» AIM OF THE EXERCISE: For every record that follows, write out the text exactly and omit the picture, if one is present.

» SOURCE MATERIAL:
--------
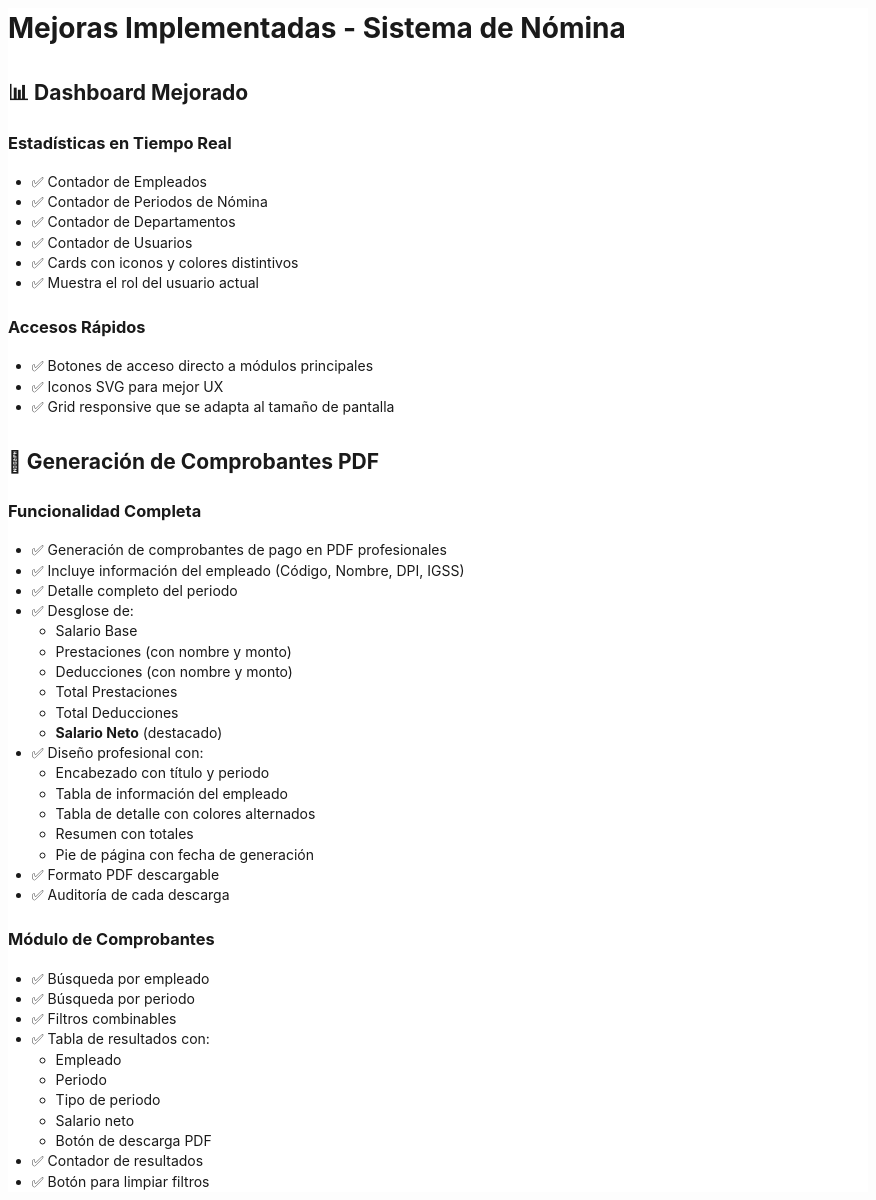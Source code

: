 # Mejoras Implementadas - Sistema de Nómina

## 📊 Dashboard Mejorado

### Estadísticas en Tiempo Real
- ✅ Contador de Empleados
- ✅ Contador de Periodos de Nómina
- ✅ Contador de Departamentos
- ✅ Contador de Usuarios
- ✅ Cards con iconos y colores distintivos
- ✅ Muestra el rol del usuario actual

### Accesos Rápidos
- ✅ Botones de acceso directo a módulos principales
- ✅ Iconos SVG para mejor UX
- ✅ Grid responsive que se adapta al tamaño de pantalla

## 📄 Generación de Comprobantes PDF

### Funcionalidad Completa
- ✅ Generación de comprobantes de pago en PDF profesionales
- ✅ Incluye información del empleado (Código, Nombre, DPI, IGSS)
- ✅ Detalle completo del periodo
- ✅ Desglose de:
  - Salario Base
  - Prestaciones (con nombre y monto)
  - Deducciones (con nombre y monto)
  - Total Prestaciones
  - Total Deducciones
  - **Salario Neto** (destacado)
- ✅ Diseño profesional con:
  - Encabezado con título y periodo
  - Tabla de información del empleado
  - Tabla de detalle con colores alternados
  - Resumen con totales
  - Pie de página con fecha de generación
- ✅ Formato PDF descargable
- ✅ Auditoría de cada descarga

### Módulo de Comprobantes
- ✅ Búsqueda por empleado
- ✅ Búsqueda por periodo
- ✅ Filtros combinables
- ✅ Tabla de resultados con:
  - Empleado
  - Periodo
  - Tipo de periodo
  - Salario neto
  - Botón de descarga PDF
- ✅ Contador de resultados
- ✅ Botón para limpiar filtros

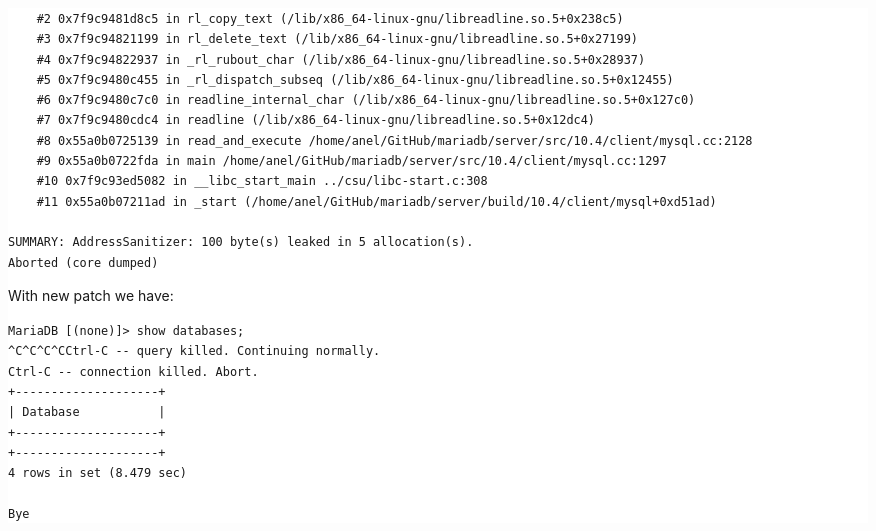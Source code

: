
 ```
    #2 0x7f9c9481d8c5 in rl_copy_text (/lib/x86_64-linux-gnu/libreadline.so.5+0x238c5)
    #3 0x7f9c94821199 in rl_delete_text (/lib/x86_64-linux-gnu/libreadline.so.5+0x27199)
    #4 0x7f9c94822937 in _rl_rubout_char (/lib/x86_64-linux-gnu/libreadline.so.5+0x28937)
    #5 0x7f9c9480c455 in _rl_dispatch_subseq (/lib/x86_64-linux-gnu/libreadline.so.5+0x12455)
    #6 0x7f9c9480c7c0 in readline_internal_char (/lib/x86_64-linux-gnu/libreadline.so.5+0x127c0)
    #7 0x7f9c9480cdc4 in readline (/lib/x86_64-linux-gnu/libreadline.so.5+0x12dc4)
    #8 0x55a0b0725139 in read_and_execute /home/anel/GitHub/mariadb/server/src/10.4/client/mysql.cc:2128
    #9 0x55a0b0722fda in main /home/anel/GitHub/mariadb/server/src/10.4/client/mysql.cc:1297
    #10 0x7f9c93ed5082 in __libc_start_main ../csu/libc-start.c:308
    #11 0x55a0b07211ad in _start (/home/anel/GitHub/mariadb/server/build/10.4/client/mysql+0xd51ad)

SUMMARY: AddressSanitizer: 100 byte(s) leaked in 5 allocation(s).
Aborted (core dumped)

```


With new patch we have:
```
MariaDB [(none)]> show databases;
^C^C^C^CCtrl-C -- query killed. Continuing normally.
Ctrl-C -- connection killed. Abort. 
+--------------------+
| Database           |
+--------------------+
+--------------------+
4 rows in set (8.479 sec)

Bye

```



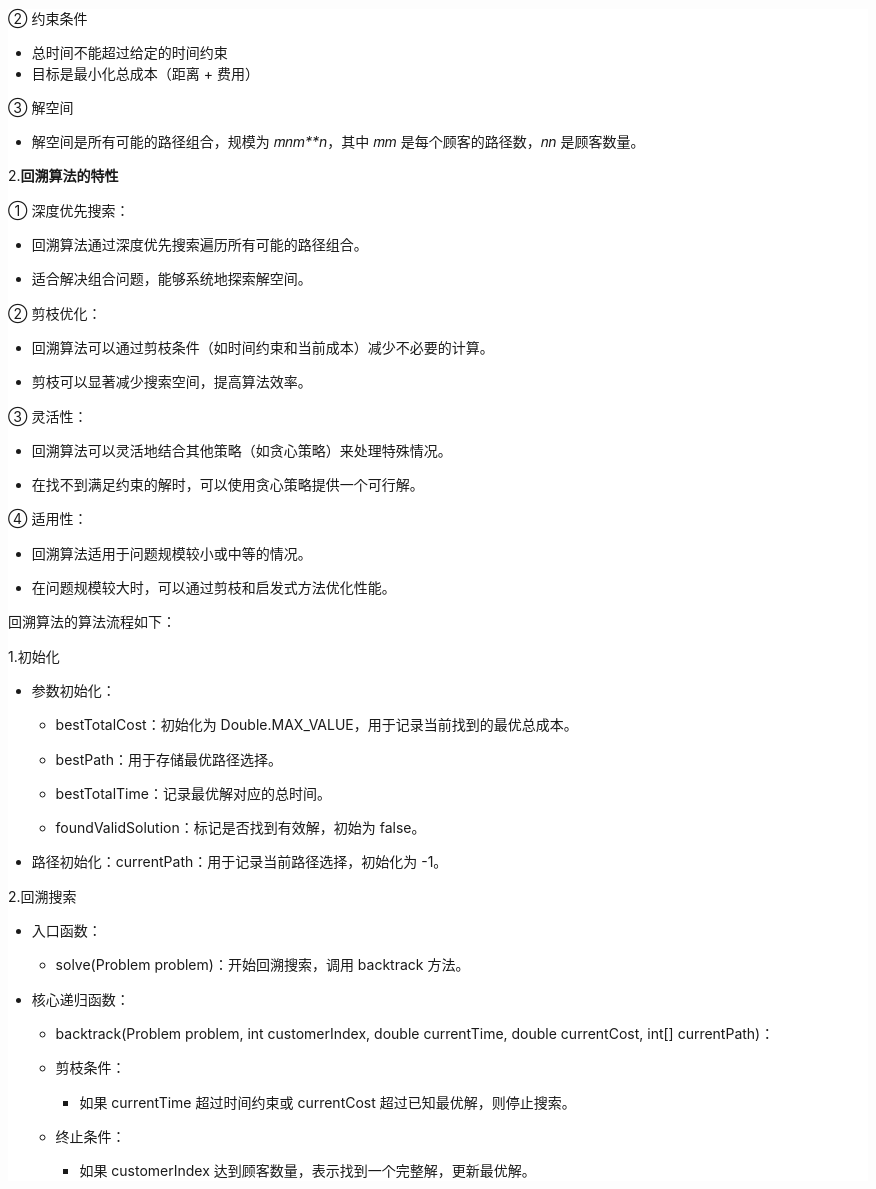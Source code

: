 ② 约束条件

- 总时间不能超过给定的时间约束
- 目标是最小化总成本（距离 + 费用）

③ 解空间

- 解空间是所有可能的路径组合，规模为 𝑚𝑛*m**n*，其中 𝑚*m* 是每个顾客的路径数，𝑛*n* 是顾客数量。

2.**回溯算法的特性**

① 深度优先搜索：

- 回溯算法通过深度优先搜索遍历所有可能的路径组合。

- 适合解决组合问题，能够系统地探索解空间。

② 剪枝优化：

- 回溯算法可以通过剪枝条件（如时间约束和当前成本）减少不必要的计算。

- 剪枝可以显著减少搜索空间，提高算法效率。

③ 灵活性：

- 回溯算法可以灵活地结合其他策略（如贪心策略）来处理特殊情况。

- 在找不到满足约束的解时，可以使用贪心策略提供一个可行解。

④ 适用性：

- 回溯算法适用于问题规模较小或中等的情况。

- 在问题规模较大时，可以通过剪枝和启发式方法优化性能。

回溯算法的算法流程如下：

1.初始化

- 参数初始化：

  - bestTotalCost：初始化为 Double.MAX_VALUE，用于记录当前找到的最优总成本。

  - bestPath：用于存储最优路径选择。

  - bestTotalTime：记录最优解对应的总时间。

  - foundValidSolution：标记是否找到有效解，初始为 false。

- 路径初始化：currentPath：用于记录当前路径选择，初始化为 -1。

2.回溯搜索

- 入口函数：
  - solve(Problem problem)：开始回溯搜索，调用 backtrack 方法。

- 核心递归函数：

  - backtrack(Problem problem, int customerIndex, double currentTime, double currentCost, int[] currentPath)：

  - 剪枝条件：
    - 如果 currentTime 超过时间约束或 currentCost 超过已知最优解，则停止搜索。

  - 终止条件：
    - 如果 customerIndex 达到顾客数量，表示找到一个完整解，更新最优解。

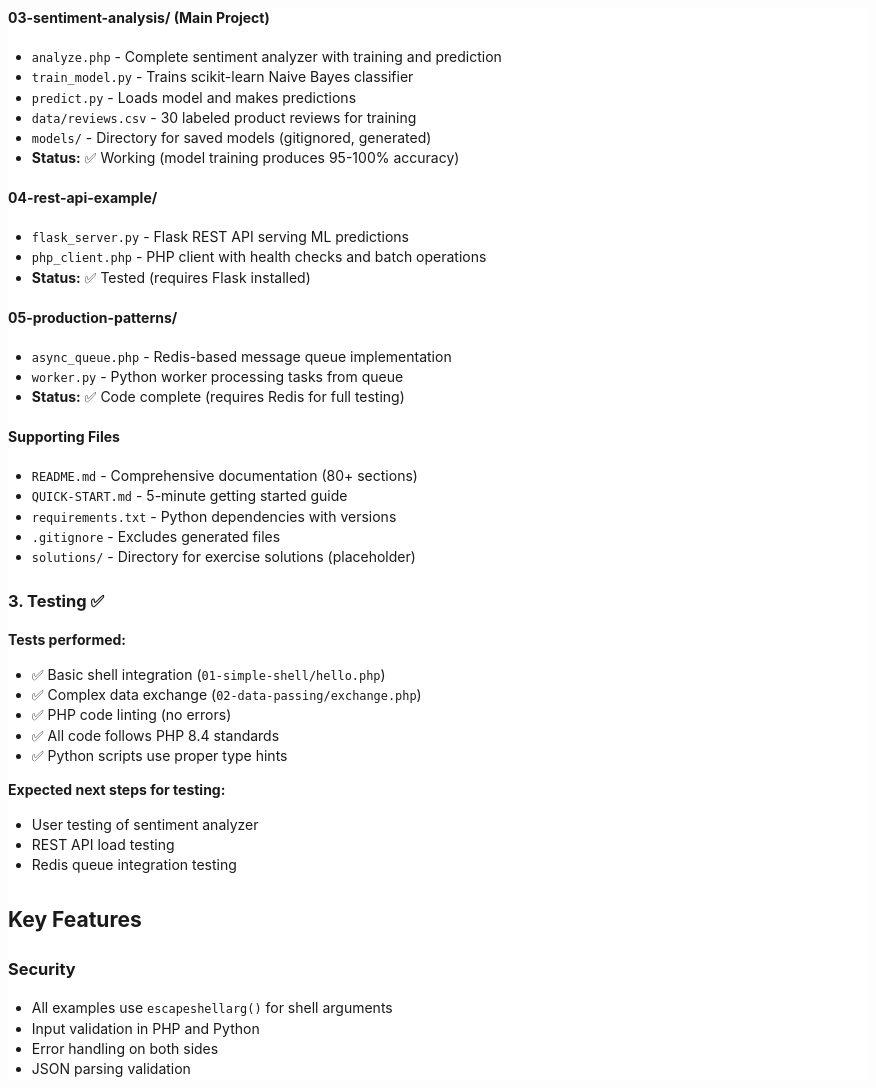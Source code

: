 #### 03-sentiment-analysis/ (Main Project)

- `analyze.php` - Complete sentiment analyzer with training and prediction
- `train_model.py` - Trains scikit-learn Naive Bayes classifier
- `predict.py` - Loads model and makes predictions
- `data/reviews.csv` - 30 labeled product reviews for training
- `models/` - Directory for saved models (gitignored, generated)
- **Status:** ✅ Working (model training produces 95-100% accuracy)

#### 04-rest-api-example/

- `flask_server.py` - Flask REST API serving ML predictions
- `php_client.php` - PHP client with health checks and batch operations
- **Status:** ✅ Tested (requires Flask installed)

#### 05-production-patterns/

- `async_queue.php` - Redis-based message queue implementation
- `worker.py` - Python worker processing tasks from queue
- **Status:** ✅ Code complete (requires Redis for full testing)

#### Supporting Files

- `README.md` - Comprehensive documentation (80+ sections)
- `QUICK-START.md` - 5-minute getting started guide
- `requirements.txt` - Python dependencies with versions
- `.gitignore` - Excludes generated files
- `solutions/` - Directory for exercise solutions (placeholder)

### 3. Testing ✅

**Tests performed:**

- ✅ Basic shell integration (`01-simple-shell/hello.php`)
- ✅ Complex data exchange (`02-data-passing/exchange.php`)
- ✅ PHP code linting (no errors)
- ✅ All code follows PHP 8.4 standards
- ✅ Python scripts use proper type hints

**Expected next steps for testing:**

- User testing of sentiment analyzer
- REST API load testing
- Redis queue integration testing

## Key Features

### Security

- All examples use `escapeshellarg()` for shell arguments
- Input validation in PHP and Python
- Error handling on both sides
- JSON parsing validation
--------
» EXPECTED OUTPUT:
Source code

: # Mejoras Implementadas - Sistema de Nómina

## 📊 Dashboard Mejorado

### Estadísticas en Tiempo Real
- ✅ Contador de Empleados
- ✅ Contador de Periodos de Nómina
- ✅ Contador de Departamentos
- ✅ Contador de Usuarios
- ✅ Cards con iconos y colores distintivos
- ✅ Muestra el rol del usuario actual

### Accesos Rápidos
- ✅ Botones de acceso directo a módulos principales
- ✅ Iconos SVG para mejor UX
- ✅ Grid responsive que se adapta al tamaño de pantalla

## 📄 Generación de Comprobantes PDF

### Funcionalidad Completa
- ✅ Generación de comprobantes de pago en PDF profesionales
- ✅ Incluye información del empleado (Código, Nombre, DPI, IGSS)
- ✅ Detalle completo del periodo
- ✅ Desglose de:
  - Salario Base
  - Prestaciones (con nombre y monto)
  - Deducciones (con nombre y monto)
  - Total Prestaciones
  - Total Deducciones
  - **Salario Neto** (destacado)
- ✅ Diseño profesional con:
  - Encabezado con título y periodo
  - Tabla de información del empleado
  - Tabla de detalle con colores alternados
  - Resumen con totales
  - Pie de página con fecha de generación
- ✅ Formato PDF descargable
- ✅ Auditoría de cada descarga

### Módulo de Comprobantes
- ✅ Búsqueda por empleado
- ✅ Búsqueda por periodo
- ✅ Filtros combinables
- ✅ Tabla de resultados con:
  - Empleado
  - Periodo
  - Tipo de periodo
  - Salario neto
  - Botón de descarga PDF
- ✅ Contador de resultados
- ✅ Botón para limpiar filtros

Source code

:
 ```
    #2 0x7f9c9481d8c5 in rl_copy_text (/lib/x86_64-linux-gnu/libreadline.so.5+0x238c5)
    #3 0x7f9c94821199 in rl_delete_text (/lib/x86_64-linux-gnu/libreadline.so.5+0x27199)
    #4 0x7f9c94822937 in _rl_rubout_char (/lib/x86_64-linux-gnu/libreadline.so.5+0x28937)
    #5 0x7f9c9480c455 in _rl_dispatch_subseq (/lib/x86_64-linux-gnu/libreadline.so.5+0x12455)
    #6 0x7f9c9480c7c0 in readline_internal_char (/lib/x86_64-linux-gnu/libreadline.so.5+0x127c0)
    #7 0x7f9c9480cdc4 in readline (/lib/x86_64-linux-gnu/libreadline.so.5+0x12dc4)
    #8 0x55a0b0725139 in read_and_execute /home/anel/GitHub/mariadb/server/src/10.4/client/mysql.cc:2128
    #9 0x55a0b0722fda in main /home/anel/GitHub/mariadb/server/src/10.4/client/mysql.cc:1297
    #10 0x7f9c93ed5082 in __libc_start_main ../csu/libc-start.c:308
    #11 0x55a0b07211ad in _start (/home/anel/GitHub/mariadb/server/build/10.4/client/mysql+0xd51ad)

SUMMARY: AddressSanitizer: 100 byte(s) leaked in 5 allocation(s).
Aborted (core dumped)

```


With new patch we have:
```
MariaDB [(none)]> show databases;
^C^C^C^CCtrl-C -- query killed. Continuing normally.
Ctrl-C -- connection killed. Abort. 
+--------------------+
| Database           |
+--------------------+
+--------------------+
4 rows in set (8.479 sec)

Bye

```



Source code

: ② 约束条件

- 总时间不能超过给定的时间约束
- 目标是最小化总成本（距离 + 费用）

③ 解空间

- 解空间是所有可能的路径组合，规模为 𝑚𝑛*m**n*，其中 𝑚*m* 是每个顾客的路径数，𝑛*n* 是顾客数量。

2.**回溯算法的特性**

① 深度优先搜索：

- 回溯算法通过深度优先搜索遍历所有可能的路径组合。

- 适合解决组合问题，能够系统地探索解空间。

② 剪枝优化：

- 回溯算法可以通过剪枝条件（如时间约束和当前成本）减少不必要的计算。

- 剪枝可以显著减少搜索空间，提高算法效率。

③ 灵活性：

- 回溯算法可以灵活地结合其他策略（如贪心策略）来处理特殊情况。

- 在找不到满足约束的解时，可以使用贪心策略提供一个可行解。

④ 适用性：

- 回溯算法适用于问题规模较小或中等的情况。

- 在问题规模较大时，可以通过剪枝和启发式方法优化性能。

回溯算法的算法流程如下：

1.初始化

- 参数初始化：

  - bestTotalCost：初始化为 Double.MAX_VALUE，用于记录当前找到的最优总成本。

  - bestPath：用于存储最优路径选择。

  - bestTotalTime：记录最优解对应的总时间。

  - foundValidSolution：标记是否找到有效解，初始为 false。

- 路径初始化：currentPath：用于记录当前路径选择，初始化为 -1。

2.回溯搜索

- 入口函数：
  - solve(Problem problem)：开始回溯搜索，调用 backtrack 方法。

- 核心递归函数：

  - backtrack(Problem problem, int customerIndex, double currentTime, double currentCost, int[] currentPath)：

  - 剪枝条件：
    - 如果 currentTime 超过时间约束或 currentCost 超过已知最优解，则停止搜索。

  - 终止条件：
    - 如果 customerIndex 达到顾客数量，表示找到一个完整解，更新最优解。

Source code

: #### 03-sentiment-analysis/ (Main Project)

- `analyze.php` - Complete sentiment analyzer with training and prediction
- `train_model.py` - Trains scikit-learn Naive Bayes classifier
- `predict.py` - Loads model and makes predictions
- `data/reviews.csv` - 30 labeled product reviews for training
- `models/` - Directory for saved models (gitignored, generated)
- **Status:** ✅ Working (model training produces 95-100% accuracy)

#### 04-rest-api-example/

- `flask_server.py` - Flask REST API serving ML predictions
- `php_client.php` - PHP client with health checks and batch operations
- **Status:** ✅ Tested (requires Flask installed)

#### 05-production-patterns/

- `async_queue.php` - Redis-based message queue implementation
- `worker.py` - Python worker processing tasks from queue
- **Status:** ✅ Code complete (requires Redis for full testing)

#### Supporting Files

- `README.md` - Comprehensive documentation (80+ sections)
- `QUICK-START.md` - 5-minute getting started guide
- `requirements.txt` - Python dependencies with versions
- `.gitignore` - Excludes generated files
- `solutions/` - Directory for exercise solutions (placeholder)

### 3. Testing ✅

**Tests performed:**

- ✅ Basic shell integration (`01-simple-shell/hello.php`)
- ✅ Complex data exchange (`02-data-passing/exchange.php`)
- ✅ PHP code linting (no errors)
- ✅ All code follows PHP 8.4 standards
- ✅ Python scripts use proper type hints

**Expected next steps for testing:**

- User testing of sentiment analyzer
- REST API load testing
- Redis queue integration testing

## Key Features

### Security

- All examples use `escapeshellarg()` for shell arguments
- Input validation in PHP and Python
- Error handling on both sides
- JSON parsing validation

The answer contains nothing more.